By 2029 Brisbane will be a city for everybody - known worldwide for embracing all ages, abilities and cultures.
Council acknowledges the Traditional Custodians of the land which is now known as Brisbane. Council also pays respect to Elders past and present, and the broader Aboriginal and Torres Strait Islander community of Brisbane.
Lord Mayor's message
Brisbane City Council is committed to growing your Brisbane lifestyle – regardless of your age, ability or background – so you can do more of what you love and connect with the people and places that make our city great. A liveable city is more than just generous green spaces, a robust economy and improved roads – it’s a place where people feel they belong.

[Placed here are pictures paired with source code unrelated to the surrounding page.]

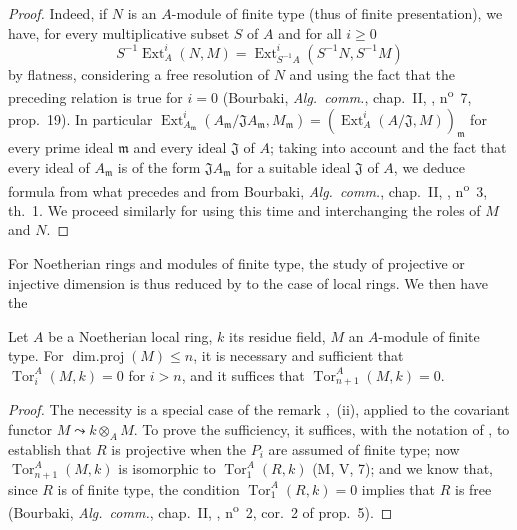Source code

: \begin{proof}
Indeed, if $N$ is an $A$-module of finite type (thus of finite presentation), we have, for every multiplicative subset $S$ of $A$ and for all $i\geq 0$
\[
  S^{-1}\operatorname{Ext}^i_A(N,M)=\operatorname{Ext}^i_{S^{-1}\!A}(S^{-1}N,S^{-1}M)
\]
by flatness, considering a free resolution of $N$ and using the fact that the preceding relation is true for $i=0$ (Bourbaki, \emph{Alg.~comm.}, chap.~II, , n\textsuperscript{o}~7, prop.~19).
In particular $\operatorname{Ext}^i_{A_\mathfrak{m}}(A_\mathfrak{m}/\mathfrak{J}A_\mathfrak{m},M_\mathfrak{m})=(\operatorname{Ext}^i_A(A/\mathfrak{J},M))_\mathfrak{m}$ for every prime ideal $\mathfrak{m}$ and every ideal $\mathfrak{J}$ of $A$;
taking into account  and the fact that every ideal of $A_\mathfrak{m}$ is of the form $\mathfrak{J}A_\mathfrak{m}$ for a suitable ideal $\mathfrak{J}$ of $A$, we deduce formula  from what precedes and from Bourbaki, \emph{Alg.~comm.}, chap.~II, , n\textsuperscript{o}~3, th.~1.
We proceed similarly for  using this time  and interchanging the roles of $M$ and $N$.
\end{proof}

For Noetherian rings and modules of finite type, the study of projective or injective dimension is thus reduced by  to the case of local rings.
We then have the

\begin{lemma}[17.2.6]
\label{0.17.2.6}
Let $A$ be a Noetherian local ring, $k$ its residue field, $M$ an $A$-module of finite type.
For $\operatorname{dim.proj}(M)\leq n$, it is necessary and sufficient that $\operatorname{Tor}^A_i(M,k)=0$ for $i>n$, and it suffices that $\operatorname{Tor}^A_{n+1}(M,k)=0$.
\end{lemma}

\begin{proof}
The necessity is a special case of the remark ,~(ii), applied to the covariant functor $M\leadsto k\otimes_A M$.
To prove the sufficiency, it suffices, with the notation of , to establish that $R$ is projective when the $P_i$ are assumed of finite type;
now $\operatorname{Tor}^A_{n+1}(M,k)$ is isomorphic to $\operatorname{Tor}^A_1(R,k)$ (M, V, 7);
and we know that, since $R$ is of finite type, the condition $\operatorname{Tor}^A_1(R,k)=0$ implies that $R$ is free (Bourbaki, \emph{Alg.~comm.}, chap.~II, , n\textsuperscript{o}~2, cor.~2 of prop.~5).
\end{proof}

Together we’ve achieved a lot, but there’s more to be done. The A City for Everyone: Draft Inclusive Brisbane Plan 2019-2029 (draft plan) delivers on my Administration’s commitment towards an accessible and connected city. In addition to Council’s role, the draft plan suggests how community partners, local businesses and private industry can be involved in ensuring our city is inclusive.
In 2012, I launched Council’s first Brisbane Access and Inclusion Plan 2012-2017 and Seniors’ Strategy 2012-2017, which have improved the quality of life of many residents. Council has invested $200 million in implementing these plans and, in 2017, 80% of residents agreed that Brisbane was a more inclusive and accessible city (up from 61% in previous years).
Our 100% wheelchair and pram accessible bus and CityCat fleet has meant people of all abilities can now use our public transport.
More than 40 all-abilities playgrounds enable all children to play together. Our ongoing commitment to enhancing pools, community halls and libraries has welcomed residents and visitors of all ages to take advantage of learning and recreation opportunities.
I’m also particularly proud of Council’s ongoing support of 127 community groups, who have shared in more than $3.9 million in funds to improve accessibility since 2012.
While residents are better able to participate in their local communities than ever before, our city continues to change. Ten years ago, one-in-six residents were over the age of 60 and by 2029 it’s expected to be one-in-five. In 2008, one-in-four residents were born overseas and in 2016 it was one-in-three. Currently, one-in-five of us will experience disability in our lifetime and this generally increases as our population ages. These changes bring great opportunities to learn from older residents, benefit from diverse experiences and abilities, and celebrate cultures that collectively make our city unique.
Thank you to everyone who has contributed to the development of this exciting draft plan. I encourage all residents to share their thoughts on the ideas it contains to contribute to Brisbane’s future as an inclusive, welcoming city.